In his ruling, the judge said that Uber and Lyft’s policies cause real, appreciable harm to workers.


A California judge has ordered rideshare companies Uber and Lyft to classify their drivers as employees rather than independent contractors.

According to National Public Radio, Superior Court Judge Ethan Schulman passed the ruling Monday. Should Schulman’s verdict survive Uber and Lyft’s inevitable appeals, it would have far-reaching consequences.

Uber, Lyft, and other tech companies reliant on gig workers have long sought to protect employees’ status as independent contractors. By framing workers as self-driven entrepreneurs, businesses can bypass state laws mandating employment insurance, base pay, and other benefits.

Schulman noted a particular irony in technology companies’ hiring philosophy: while they do not consider office workers independent contractors, they are willing to deny the benefits of traditional employment to the drivers responsible for the lion’s share of their profits.
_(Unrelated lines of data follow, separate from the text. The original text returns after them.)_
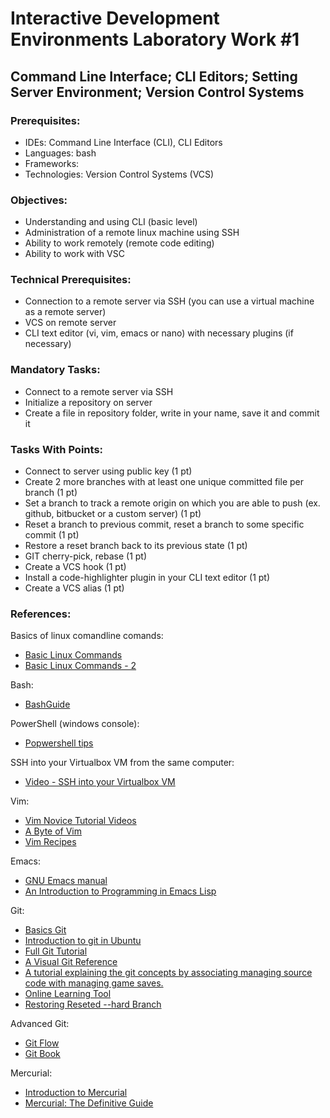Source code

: # Interactive Development Environments Laboratory Work #1

## Command Line Interface; CLI Editors; Setting Server Environment; Version Control Systems

### Prerequisites:
  - IDEs: Command Line Interface (CLI), CLI Editors
  - Languages: bash
  - Frameworks:
  - Technologies: Version Control Systems (VCS)

### Objectives:
  - Understanding and using CLI (basic level)
  - Administration of a remote linux machine using SSH
  - Ability to work remotely (remote code editing)
  - Ability to work with VSC

### Technical Prerequisites:
  - Connection to a remote server via SSH (you can use a virtual machine as a remote server)
  - VCS on remote server
  - CLI text editor (vi, vim, emacs or nano) with necessary plugins (if necessary)

### Mandatory Tasks:
  - Connect to a remote server via SSH
  - Initialize a repository on server
  - Create a file in repository folder, write in your name, save it and commit it

### Tasks With Points:
  - Connect to server using public key (1 pt)
  - Create 2 more branches with at least one unique committed file per branch (1 pt)
  - Set a branch to track a remote origin on which you are able to push (ex. github, bitbucket or a custom server) (1 pt)
  - Reset a branch to previous commit, reset a branch to some specific commit (1 pt)
  - Restore a reset branch back to its previous state (1 pt)
  - GIT cherry-pick, rebase (1 pt)
  - Create a VCS hook (1 pt)
  - Install a code-highlighter plugin in your CLI text editor (1 pt)
  - Create a VCS alias (1 pt)

### References:

Basics of linux comandline comands:
  - [Basic Linux Commands](http://www.debianhelp.co.uk/commands.htm)
  - [Basic Linux Commands - 2](http://www.comptechdoc.org/os/linux/usersguide/linux_ugbasics.html)

Bash:
  - [BashGuide](http://mywiki.wooledge.org/BashGuide)

PowerShell (windows console):
  - [Popwershell tips](http://powershell.com/cs/blogs/tips/)

SSH into your Virtualbox VM from the same computer:
  - [Video - SSH into your Virtualbox VM](http://www.youtube.com/watch?v=5BsShkcweIs)

Vim:
  - [Vim Novice Tutorial Videos](http://www.derekwyatt.org/vim/vim-tutorial-videos/vim-novice-tutorial-videos/)
  - [A Byte of Vim](http://www.swaroopch.com/notes/Vim/)
  - [Vim Recipes](http://vim.runpaint.org/toc/)

Emacs:
  - [GNU Emacs manual](http://www.gnu.org/software/emacs/manual/emacs.html)
  - [An Introduction to Programming in Emacs Lisp](http://www.gnu.org/software/emacs/emacs-lisp-intro/)

Git:
  - [Basics Git](http://www.manniwood.com/starting_a_project_with_git.html)
  - [Introduction to git in Ubuntu](https://help.ubuntu.com/community/Git)
  - [Full Git Tutorial](http://www.vogella.com/articles/Git/article.html)
  - [A Visual Git Reference](http://marklodato.github.com/visual-git-guide/index-en.html)
  - [A tutorial explaining the git concepts by associating managing source code with managing game saves.](http://www-cs-students.stanford.edu/~blynn/gitmagic/)
  - [Online Learning Tool](http://pcottle.github.com/learnGitBranching/)
  - [Restoring Reseted --hard Branch](http://www.code-speculations.me/blog/a/omg_git_reset_hard)

Advanced Git:
  - [Git Flow](http://nvie.com/posts/a-successful-git-branching-model/)
  - [Git Book](http://git-scm.com/book)

Mercurial:
  - [Introduction to Mercurial](http://hginit.com/)
  - [Mercurial: The Definitive Guide](http://hgbook.red-bean.com/)
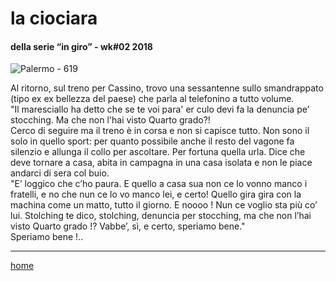 # la ciociara  

#### della serie “in giro”  - wk#02 2018  

![](https://drive.google.com/uc?id=1_paOLx374UlgtGEeiw2RBy9vaP1SjXwX "Palermo - 619")  
<!--- interarete115.png --->  

Al ritorno, sul treno per Cassino, trovo una sessantenne sullo smandrappato (tipo ex ex bellezza del paese) che parla al telefonino a tutto volume.  
"Il maresciallo ha detto che se te voi para' er culo devi fa la denuncia pe’ stocching. Ma che non l'hai visto Quarto grado?!  
Cerco di seguire ma il treno è in corsa e non si capisce tutto. Non sono il solo in quello sport: per quanto possibile anche il resto del vagone fa silenzio e allunga il collo per ascoltare. Per fortuna quella urla. Dice che deve tornare a casa, abita in campagna in una casa isolata e non le piace andarci di sera col buio.  
"E’ loggico che c’ho paura. E quello a casa sua non ce lo vonno manco i fratelli, e no che nun ce lo vo manco lei, e certo! Quello gira gira con la machina come un matto, tutto il giorno. E noooo ! Nun ce voglio sta più co’ lui. Stolching te dico, stolching, denuncia per stocching, ma che non l’hai visto Quarto grado !? Vabbe’, sì, e certo, speriamo bene."  
Speriamo bene !..  

---  
[home](/interarete.md)   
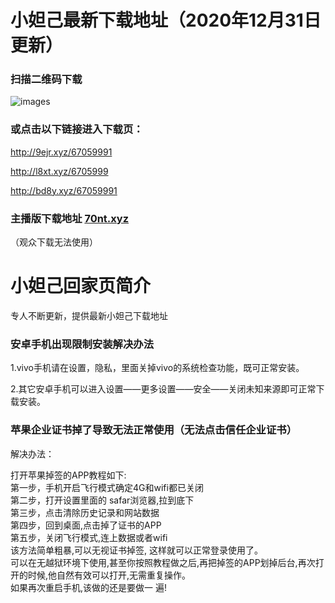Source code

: # 小妲己最新下载地址（2020年12月31日更新）

### 扫描二维码下载
![images](https://github.com/sachis99/1/blob/gh-pages/Screenshot_2020-12-31-17-52-38-927_com.didi.live.spring~01_compressed.jpg)

### 或点击以下链接进入下载页：
http://9ejr.xyz/67059991

http://l8xt.xyz/6705999

http://bd8y.xyz/67059991


### 主播版下载地址 [70nt.xyz](http://70nt.xyz)
（观众下载无法使用）





# 小妲己回家页简介

专人不断更新，提供最新小妲己下载地址<br> 






### 安卓手机出现限制安装解决办法<br>

1.vivo手机请在设置，隐私，里面关掉vivo的系统检查功能，既可正常安装。<br>

2.其它安卓手机可以进入设置——更多设置——安全——关闭未知来源即可正常下载安装。<br>




### 苹果企业证书掉了导致无法正常使用（无法点击信任企业证书）<br>

解决办法：<br>

打开苹果掉签的APP教程如下: <br>
第一步，手机开启飞行模式确定4G和wifi都已关闭 <br>
第二步，打开设置里面的 safar浏览器,拉到底下 <br>
第三步，点击清除历史记录和网站数据 <br>
第四步，回到桌面,点击掉了证书的APP <br>
第五步，关闭飞行模式,连上数据或者wifi<br>
该方法简单粗暴,可以无视证书掉签, 这样就可以正常登录使用了。<br>
可以在无越狱环境下使用,甚至你按照教程做之后,再把掉签的APP划掉后台,再次打开的时候,他自然有效可以打开,无需重复操作。<br>
如果再次重启手机,该做的还是要做一 遍!<br>
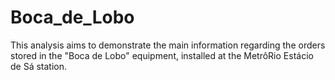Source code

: # Boca_de_Lobo
This analysis aims to demonstrate the main information regarding the orders stored in the "Boca de Lobo" equipment, installed at the MetrôRio Estácio de Sá station.

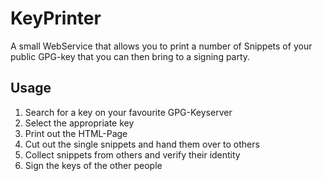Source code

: # KeyPrinter

A small WebService that allows you to print a number of Snippets of your
public GPG-key that you can then bring to a signing party.

## Usage

 1. Search for a key on your favourite GPG-Keyserver
 2. Select the appropriate key
 3. Print out the HTML-Page
 4. Cut out the single snippets and hand them over to others
 5. Collect snippets from others and verify their identity
 6. Sign the keys of the other people

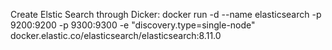 Create Elstic Search through Dicker: 
docker run -d --name elasticsearch -p 9200:9200 -p 9300:9300 -e "discovery.type=single-node" docker.elastic.co/elasticsearch/elasticsearch:8.11.0
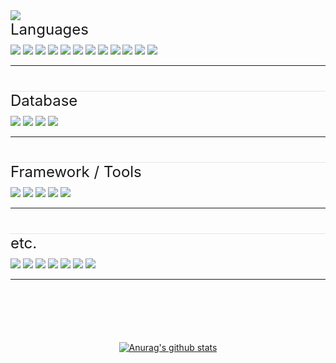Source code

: <img src="https://capsule-render.vercel.app/api?type=waving&color=343a40&height=210&section=header&text=ksPr's github&fontSize=50&fontAlignY=35&fontColor=adb5bd" />

<div>
    <div style="font-size:24px;margin-bottom:10px">Languages</div>
    <img src="https://img.shields.io/badge/Javascript-ffb13b?style=flat-square&logo=javascript&logoColor=white">
    <img src="https://img.shields.io/badge/Typescript-3178C6?style=flat-square&logo=typescript&logoColor=white">
    <img src="https://img.shields.io/badge/Vue.js-4FC08D?style=flat-square&logo=vue.js&logoColor=white">
    <img src="https://img.shields.io/badge/Nuxt.js-00DC82?style=flat-square&logo=Nuxt.js&logoColor=white">
    <img src="https://img.shields.io/badge/React-0088CC?style=flat-square&logo=React&logoColor=white">
    <img src="https://img.shields.io/badge/React Native-0088CC?style=flat-square&logo=React&logoColor=white">
    <img src="https://img.shields.io/badge/Expo-000020?style=flat-square&logo=Expo&logoColor=white">
    <img src="https://img.shields.io/badge/.NET Core-512BD4?style=flat-square&logo=.NET&logoColor=white">
    <img src="https://img.shields.io/badge/C Sharp-239120?style=flat-square&logo=C Sharp&logoColor=white">
    <img src="https://img.shields.io/badge/Unity-000000?style=flat-square&logo=Unity&logoColor=white">
    <img src="https://img.shields.io/badge/Sass-CC6699?style=flat-square&logo=Sass&logoColor=white">
    <img src="https://img.shields.io/badge/PHP-777BB4?style=flat-square&logo=PHP&logoColor=white">
</div>

---

<div style="border-top: 1px solid rgba(128,128,128,0.2);margin-top:40px;">
    <div style="font-size:24px;margin-bottom:10px">Database</div>
    <img src="https://img.shields.io/badge/Prisma-2D3748?style=flat-square&logo=Prisma&logoColor=white">
    <img src="https://img.shields.io/badge/MySQL-4479A1?style=flat-square&logo=MySQL&logoColor=white">
    <img src="https://img.shields.io/badge/MongoDB-47A248?style=flat-square&logo=MongoDB&logoColor=white">
    <img src="https://img.shields.io/badge/Redis-DC382D?style=flat-square&logo=Redis&logoColor=white">
</div>

---

<div style="border-top: 1px solid rgba(128,128,128,0.2);margin-top:40px;">
    <div style="font-size:24px;margin-bottom:10px">Framework / Tools</div>
    <img src="https://img.shields.io/badge/Express-000000?style=flat-square&logo=Express&logoColor=white">
    <img src="https://img.shields.io/badge/Socket.io-010101?style=flat-square&logo=Socket.io&logoColor=white">
    <img src="https://img.shields.io/badge/Koa-33333D?style=flat-square&logo=Koa&logoColor=white">
    <img src="https://img.shields.io/badge/Node.js-339933?style=flat-square&logo=Node.js&logoColor=white">
    <img src="https://img.shields.io/badge/Prettier-F7B93E?style=flat-square&logo=Prettier&logoColor=white">
</div>

---

<div style="border-top: 1px solid rgba(128,128,128,0.2);margin-top:40px;">
    <div style="font-size:24px;margin-bottom:10px">etc.</div>
    <img src="https://img.shields.io/badge/Amazon AWS-232F3E?style=flat-square&logo=Amazon AWS&logoColor=white">
    <img src="https://img.shields.io/badge/Vultr-007BFC?style=flat-square&logo=Vultr&logoColor=white">
    <img src="https://img.shields.io/badge/Docker-2496ED?style=flat-square&logo=Docker&logoColor=white">
    <img src="https://img.shields.io/badge/Firebase-FFCA28?style=flat-square&logo=Firebase&logoColor=white">
    <img src="https://img.shields.io/badge/Cloudflare-F38020?style=flat-square&logo=Cloudflare&logoColor=white">
    <img src="https://img.shields.io/badge/Ubuntu-E95420?style=flat-square&logo=Ubuntu&logoColor=white">
    <img src="https://img.shields.io/badge/npm-CB3837?style=flat-square&logo=npm&logoColor=white">
</div>

---

<div align="center" style="margin-top:100px">

[![Anurag's github stats](https://github-readme-stats.vercel.app/api?username=k22pr&count_private=true&show_icons=true)](https://github.com/anuraghazra/github-readme-stats)

</div>
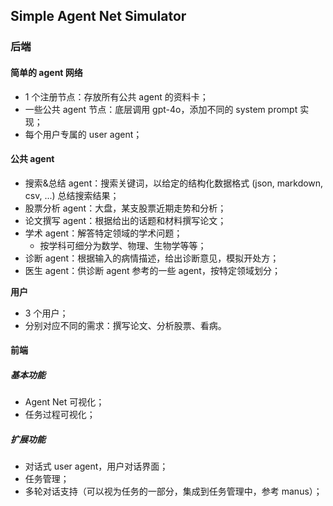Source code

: ## Simple Agent Net Simulator

### 后端

#### **简单的 agent 网络**

- 1 个注册节点：存放所有公共 agent 的资料卡；
- 一些公共 agent 节点：底层调用 gpt-4o，添加不同的 system prompt 实现；
- 每个用户专属的 user agent；

#### **公共 agent**

- 搜索&总结 agent：搜索关键词，以给定的结构化数据格式 (json, markdown, csv, ...) 总结搜索结果；
- 股票分析 agent：大盘，某支股票近期走势和分析；
- 论文撰写 agent：根据给出的话题和材料撰写论文；
- 学术 agent：解答特定领域的学术问题；
  - 按学科可细分为数学、物理、生物学等等；
- 诊断 agent：根据输入的病情描述，给出诊断意见，模拟开处方；
- 医生 agent：供诊断 agent 参考的一些 agent，按特定领域划分；

**用户**

- 3 个用户；
- 分别对应不同的需求：撰写论文、分析股票、看病。

#### 前端

##### 基本功能

- Agent Net 可视化；
- 任务过程可视化；

##### **扩展功能**

- 对话式 user agent，用户对话界面；
- 任务管理；
- 多轮对话支持（可以视为任务的一部分，集成到任务管理中，参考 manus）；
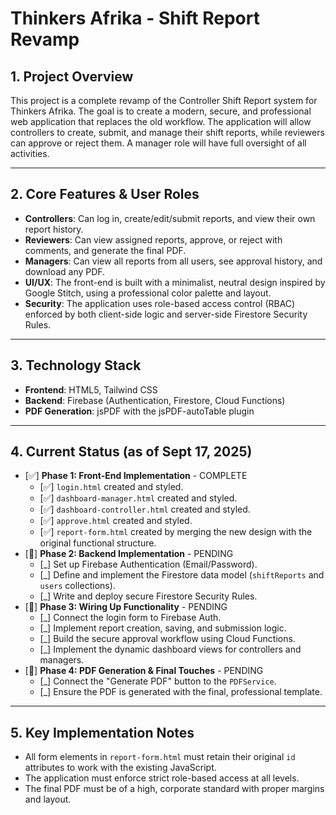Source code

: # Thinkers Afrika - Shift Report Revamp

## 1. Project Overview

This project is a complete revamp of the Controller Shift Report system for Thinkers Afrika. The goal is to create a modern, secure, and professional web application that replaces the old workflow. The application will allow controllers to create, submit, and manage their shift reports, while reviewers can approve or reject them. A manager role will have full oversight of all activities.

---

## 2. Core Features & User Roles

* **Controllers**: Can log in, create/edit/submit reports, and view their own report history.
* **Reviewers**: Can view assigned reports, approve, or reject with comments, and generate the final PDF.
* **Managers**: Can view all reports from all users, see approval history, and download any PDF.
* **UI/UX**: The front-end is built with a minimalist, neutral design inspired by Google Stitch, using a professional color palette and layout.
* **Security**: The application uses role-based access control (RBAC) enforced by both client-side logic and server-side Firestore Security Rules.

---

## 3. Technology Stack

* **Frontend**: HTML5, Tailwind CSS
* **Backend**: Firebase (Authentication, Firestore, Cloud Functions)
* **PDF Generation**: jsPDF with the jsPDF-autoTable plugin

---

## 4. Current Status (as of Sept 17, 2025)

* [✅] **Phase 1: Front-End Implementation** - COMPLETE
    * [✅] `login.html` created and styled.
    * [✅] `dashboard-manager.html` created and styled.
    * [✅] `dashboard-controller.html` created and styled.
    * [✅] `approve.html` created and styled.
    * [✅] `report-form.html` created by merging the new design with the original functional structure.
* [🔲] **Phase 2: Backend Implementation** - PENDING
    * [_] Set up Firebase Authentication (Email/Password).
    * [_] Define and implement the Firestore data model (`shiftReports` and `users` collections).
    * [_] Write and deploy secure Firestore Security Rules.
* [🔲] **Phase 3: Wiring Up Functionality** - PENDING
    * [_] Connect the login form to Firebase Auth.
    * [_] Implement report creation, saving, and submission logic.
    * [_] Build the secure approval workflow using Cloud Functions.
    * [_] Implement the dynamic dashboard views for controllers and managers.
* [🔲] **Phase 4: PDF Generation & Final Touches** - PENDING
    * [_] Connect the "Generate PDF" button to the `PDFService`.
    * [_] Ensure the PDF is generated with the final, professional template.

---

## 5. Key Implementation Notes

* All form elements in `report-form.html` must retain their original `id` attributes to work with the existing JavaScript.
* The application must enforce strict role-based access at all levels.
* The final PDF must be of a high, corporate standard with proper margins and layout.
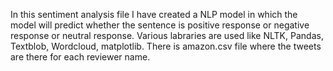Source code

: In this sentiment analysis file I have created a NLP model in which the model will predict whether the sentence is positive response or negative response or neutral response.
Various labraries are used like NLTK, Pandas, Textblob, Wordcloud, matplotlib.
There is amazon.csv file where the tweets are there for each reviewer name.
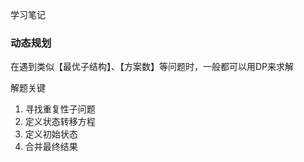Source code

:学习笔记

### 动态规划

在遇到类似【最优子结构】、【方案数】等问题时，一般都可以用DP来求解

解题关键

1. 寻找重复性子问题
2. 定义状态转移方程
3. 定义初始状态
4. 合并最终结果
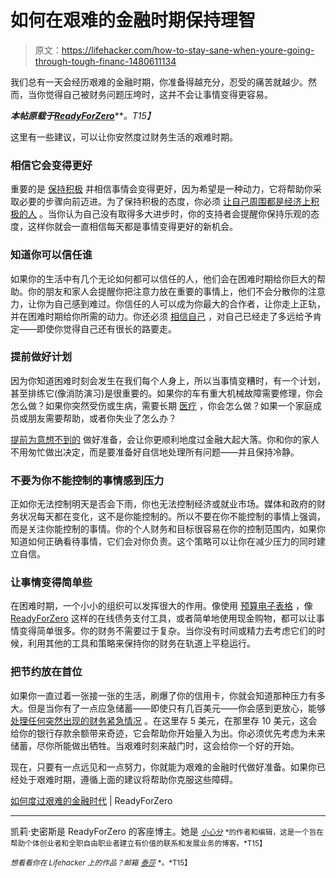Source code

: # 如何在艰难的金融时期保持理智

> 原文：<https://lifehacker.com/how-to-stay-sane-when-youre-going-through-tough-financ-1480611134>

我们总有一天会经历艰难的金融时期，你准备得越充分，忍受的痛苦就越少。然而，当你觉得自己被财务问题压垮时，这并不会让事情变得更容易。



***本帖原载于***[***ReadyForZero***](http://blog.readyforzero.com/how-to-get-through-the-tough-financial-times/)***。*T15】**

这里有一些建议，可以让你安然度过财务生活的艰难时期。

### 相信它会变得更好

重要的是 [保持积极](https://lifehacker.com/how-positive-thoughts-build-skills-boost-health-and-i-600484130) 并相信事情会变得更好，因为希望是一种动力，它将帮助你采取必要的步骤向前迈进。为了保持积极的态度，你必须 [让自己周围都是经济上积极的人](http://budgetandthebeach.com/2013/10/25/surround-yourself-with-financially-positive-people/) 。当你认为自己没有取得多大进步时，你的支持者会提醒你保持乐观的态度，这样你就会一直相信每天都是事情变得更好的新机会。

### 知道你可以信任谁

如果你的生活中有几个无论如何都可以信任的人，他们会在困难时期给你巨大的帮助。你的朋友和家人会提醒你把注意力放在重要的事情上，他们不会分散你的注意力，让你为自己感到难过。你信任的人可以成为你最大的合作者，让你走上正轨，并在困难时期给你所需的动力。你还必须 [相信自己](https://lifehacker.com/your-head-or-your-gut-how-to-know-which-to-trust-and-w-5917030) ，对自己已经走了多远给予肯定——即使你觉得自己还有很长的路要走。

### 提前做好计划

因为你知道困难时刻会发生在我们每个人身上，所以当事情变糟时，有一个计划，甚至排练它(像消防演习)是很重要的。如果你的车有重大机械故障需要修理，你会怎么做？如果你突然受伤或生病，需要长期 [医疗](https://lifehacker.com/how-to-figure-out-the-cost-of-a-medical-procedure-befor-1348059616) ，你会怎么做？如果一个家庭成员或朋友需要帮助，或者你失业了怎么办？

[提前为意想不到的](http://www.carefulcents.com/conquer-any-financial-obstacles/) 做好准备，会让你更顺利地度过金融大起大落。你和你的家人不用匆忙做出决定，而是要准备好自信地处理所有问题——并且保持冷静。

### 不要为你不能控制的事情感到压力

正如你无法控制明天是否会下雨，你也无法控制经济或就业市场。媒体和政府的财务状况每天都在变化，这不是你能控制的。所以不要在你不能控制的事情上强调，而是关注你能控制的事情。你的个人财务和目标很容易在你的控制范围内，如果你知道如何正确看待事情，它们会对你负责。这个策略可以让你在减少压力的同时建立自信。

### 让事情变得简单些

在困难时期，一个小小的组织可以发挥很大的作用。像使用 [预算电子表格](http://blog.readyforzero.com/readyforzero-budgeting-spreadsheet) ，像 [ReadyForZero](https://lifehacker.com/readyforzero-is-a-simple-webapp-thatll-help-get-you-out-5748939) 这样的在线债务支付工具，或者简单地使用现金购物，都可以让事情变得简单很多。你的财务不需要过于复杂。当你没有时间或精力去考虑它们的时候，利用其他的工具和策略来保持你的财务在轨道上平稳运行。

### 把节约放在首位

如果你一直过着一张接一张的生活，刷爆了你的信用卡，你就会知道那种压力有多大。但是当你有了一点应急储蓄——即使只有几百美元——你会感到更放心，能够 [处理任何突然出现的财务紧急情况](http://blog.readyforzero.com/topics-were-talking-about-how-to-handle-your-finances-when-life-throws-you-a-curveball/) 。在这里存 5 美元，在那里存 10 美元，这会给你的银行存款余额带来奇迹，它会帮助你开始量入为出。你必须优先考虑为未来储蓄，尽你所能做出牺牲。当艰难时刻来敲门时，这会给你一个好的开始。

现在，只要有一点远见和一点努力，你就能为艰难的金融时代做好准备。如果你已经处于艰难时期，遵循上面的建议将帮助你克服这些障碍。

[如何度过艰难的金融时代](http://blog.readyforzero.com/how-to-get-through-the-tough-financial-times/) | ReadyForZero

* * *

凯莉·史密斯是 ReadyForZero 的客座博主。她是 [<small>*小心分*</small>](http://www.carefulcents.com/) <small>*的作者和编辑，这是一个旨在帮助个体创业者和全职自由职业者建立有价值的联系和发展业务的博客。*T15】</small>

<small>*想看看你在 Lifehacker 上的作品？邮箱*</small> [<small>*泰莎*</small>](https://mail.google.com/mail/?view=cm&fs=1&tf=1&to=tessa@lifehacker.com) <small>*。*T15】</small>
In his ruling, Schulman said Uber and Lyft use a sort of “circular reasoning” to classify its tech workers as employees, while withholding the same status from drivers.

The Uber app open on a user’s smartphone. Image by Ryan J. Farrick.

Rideshare companies have defended their employee classifications, saying that corporate focus is technology—not the actual provision of taxi services. Furthermore, Uber and Lyft have both maintained that the vast majority of their drivers prefer being categorized as independent contractors, since they can choose their working hours with minimal supervisor interference.

“Were this reasoning to be accepted, the rapidly expanding majority of industries that rely heavily on technology could with impunity deprive legions of workers the basic protections afforded by state labor and employment laws,” Schulman wrote.

However—as LegalReader’s reported before—recent changes to California law dictate that companies now evidence that their independent contractors are sufficiently free from corporate oversight. Perhaps more importantly, the same law also dictates that, in order for a worker to be considered an independent contractor, the work they perform must fall outside a business’s ordinary course of operations.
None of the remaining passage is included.